### WHAT YOU ARE ASKED TO DO:
Return the material exactly. Every line must stay as it is.

### DATASET ENTRIES:
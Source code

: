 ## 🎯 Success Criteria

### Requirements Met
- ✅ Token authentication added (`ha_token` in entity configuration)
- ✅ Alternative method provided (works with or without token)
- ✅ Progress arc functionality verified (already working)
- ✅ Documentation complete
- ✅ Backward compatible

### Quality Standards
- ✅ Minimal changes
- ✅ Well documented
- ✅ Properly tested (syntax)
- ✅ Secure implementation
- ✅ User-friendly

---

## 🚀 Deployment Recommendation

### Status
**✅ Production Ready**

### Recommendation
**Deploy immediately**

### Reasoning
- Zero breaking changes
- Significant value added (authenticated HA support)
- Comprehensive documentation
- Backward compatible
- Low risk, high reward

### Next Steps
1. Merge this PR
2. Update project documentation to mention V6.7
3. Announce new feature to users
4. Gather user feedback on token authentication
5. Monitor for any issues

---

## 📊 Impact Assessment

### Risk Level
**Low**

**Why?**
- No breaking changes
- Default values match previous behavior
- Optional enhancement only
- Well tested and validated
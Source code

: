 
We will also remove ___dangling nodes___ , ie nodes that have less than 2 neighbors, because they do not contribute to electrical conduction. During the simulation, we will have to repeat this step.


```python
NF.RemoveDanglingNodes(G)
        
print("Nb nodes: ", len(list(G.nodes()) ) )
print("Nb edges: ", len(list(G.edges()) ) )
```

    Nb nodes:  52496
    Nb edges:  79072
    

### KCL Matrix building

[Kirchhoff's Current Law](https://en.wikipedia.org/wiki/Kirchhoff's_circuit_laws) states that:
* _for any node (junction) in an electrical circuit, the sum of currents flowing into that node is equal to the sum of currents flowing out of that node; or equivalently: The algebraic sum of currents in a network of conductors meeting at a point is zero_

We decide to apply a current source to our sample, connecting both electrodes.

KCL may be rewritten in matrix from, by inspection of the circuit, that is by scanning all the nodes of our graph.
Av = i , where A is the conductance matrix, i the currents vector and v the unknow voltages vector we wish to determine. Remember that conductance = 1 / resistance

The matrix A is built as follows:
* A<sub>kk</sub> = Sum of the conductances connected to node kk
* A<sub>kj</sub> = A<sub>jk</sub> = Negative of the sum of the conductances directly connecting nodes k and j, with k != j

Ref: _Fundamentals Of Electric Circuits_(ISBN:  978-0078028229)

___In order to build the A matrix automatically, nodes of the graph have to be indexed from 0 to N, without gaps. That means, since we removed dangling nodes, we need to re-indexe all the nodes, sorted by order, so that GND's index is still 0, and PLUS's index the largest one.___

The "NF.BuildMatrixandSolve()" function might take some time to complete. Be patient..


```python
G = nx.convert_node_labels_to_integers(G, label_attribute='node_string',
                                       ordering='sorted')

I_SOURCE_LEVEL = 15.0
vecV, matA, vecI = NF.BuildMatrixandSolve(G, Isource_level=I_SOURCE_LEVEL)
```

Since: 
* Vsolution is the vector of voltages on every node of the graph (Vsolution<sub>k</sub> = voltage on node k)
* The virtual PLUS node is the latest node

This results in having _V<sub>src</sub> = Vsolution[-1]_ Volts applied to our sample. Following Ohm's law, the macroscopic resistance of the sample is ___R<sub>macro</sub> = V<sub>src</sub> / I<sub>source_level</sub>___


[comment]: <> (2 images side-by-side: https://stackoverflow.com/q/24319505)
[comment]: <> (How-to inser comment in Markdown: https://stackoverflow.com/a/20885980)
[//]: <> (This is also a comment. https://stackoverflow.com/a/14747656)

### SOLUTION:
Source code

: ## 🎯 Success Criteria

### Requirements Met
- ✅ Token authentication added (`ha_token` in entity configuration)
- ✅ Alternative method provided (works with or without token)
- ✅ Progress arc functionality verified (already working)
- ✅ Documentation complete
- ✅ Backward compatible

### Quality Standards
- ✅ Minimal changes
- ✅ Well documented
- ✅ Properly tested (syntax)
- ✅ Secure implementation
- ✅ User-friendly

---

## 🚀 Deployment Recommendation

### Status
**✅ Production Ready**

### Recommendation
**Deploy immediately**

### Reasoning
- Zero breaking changes
- Significant value added (authenticated HA support)
- Comprehensive documentation
- Backward compatible
- Low risk, high reward

### Next Steps
1. Merge this PR
2. Update project documentation to mention V6.7
3. Announce new feature to users
4. Gather user feedback on token authentication
5. Monitor for any issues

---

## 📊 Impact Assessment

### Risk Level
**Low**

**Why?**
- No breaking changes
- Default values match previous behavior
- Optional enhancement only
- Well tested and validated
Source code

: 
We will also remove ___dangling nodes___ , ie nodes that have less than 2 neighbors, because they do not contribute to electrical conduction. During the simulation, we will have to repeat this step.


```python
NF.RemoveDanglingNodes(G)
        
print("Nb nodes: ", len(list(G.nodes()) ) )
print("Nb edges: ", len(list(G.edges()) ) )
```

    Nb nodes:  52496
    Nb edges:  79072
    

### KCL Matrix building

[Kirchhoff's Current Law](https://en.wikipedia.org/wiki/Kirchhoff's_circuit_laws) states that:
* _for any node (junction) in an electrical circuit, the sum of currents flowing into that node is equal to the sum of currents flowing out of that node; or equivalently: The algebraic sum of currents in a network of conductors meeting at a point is zero_

We decide to apply a current source to our sample, connecting both electrodes.

KCL may be rewritten in matrix from, by inspection of the circuit, that is by scanning all the nodes of our graph.
Av = i , where A is the conductance matrix, i the currents vector and v the unknow voltages vector we wish to determine. Remember that conductance = 1 / resistance

The matrix A is built as follows:
* A<sub>kk</sub> = Sum of the conductances connected to node kk
* A<sub>kj</sub> = A<sub>jk</sub> = Negative of the sum of the conductances directly connecting nodes k and j, with k != j

Ref: _Fundamentals Of Electric Circuits_(ISBN:  978-0078028229)

___In order to build the A matrix automatically, nodes of the graph have to be indexed from 0 to N, without gaps. That means, since we removed dangling nodes, we need to re-indexe all the nodes, sorted by order, so that GND's index is still 0, and PLUS's index the largest one.___

The "NF.BuildMatrixandSolve()" function might take some time to complete. Be patient..


```python
G = nx.convert_node_labels_to_integers(G, label_attribute='node_string',
                                       ordering='sorted')

I_SOURCE_LEVEL = 15.0
vecV, matA, vecI = NF.BuildMatrixandSolve(G, Isource_level=I_SOURCE_LEVEL)
```

Since: 
* Vsolution is the vector of voltages on every node of the graph (Vsolution<sub>k</sub> = voltage on node k)
* The virtual PLUS node is the latest node

This results in having _V<sub>src</sub> = Vsolution[-1]_ Volts applied to our sample. Following Ohm's law, the macroscopic resistance of the sample is ___R<sub>macro</sub> = V<sub>src</sub> / I<sub>source_level</sub>___


[comment]: <> (2 images side-by-side: https://stackoverflow.com/q/24319505)
[comment]: <> (How-to inser comment in Markdown: https://stackoverflow.com/a/20885980)
[//]: <> (This is also a comment. https://stackoverflow.com/a/14747656)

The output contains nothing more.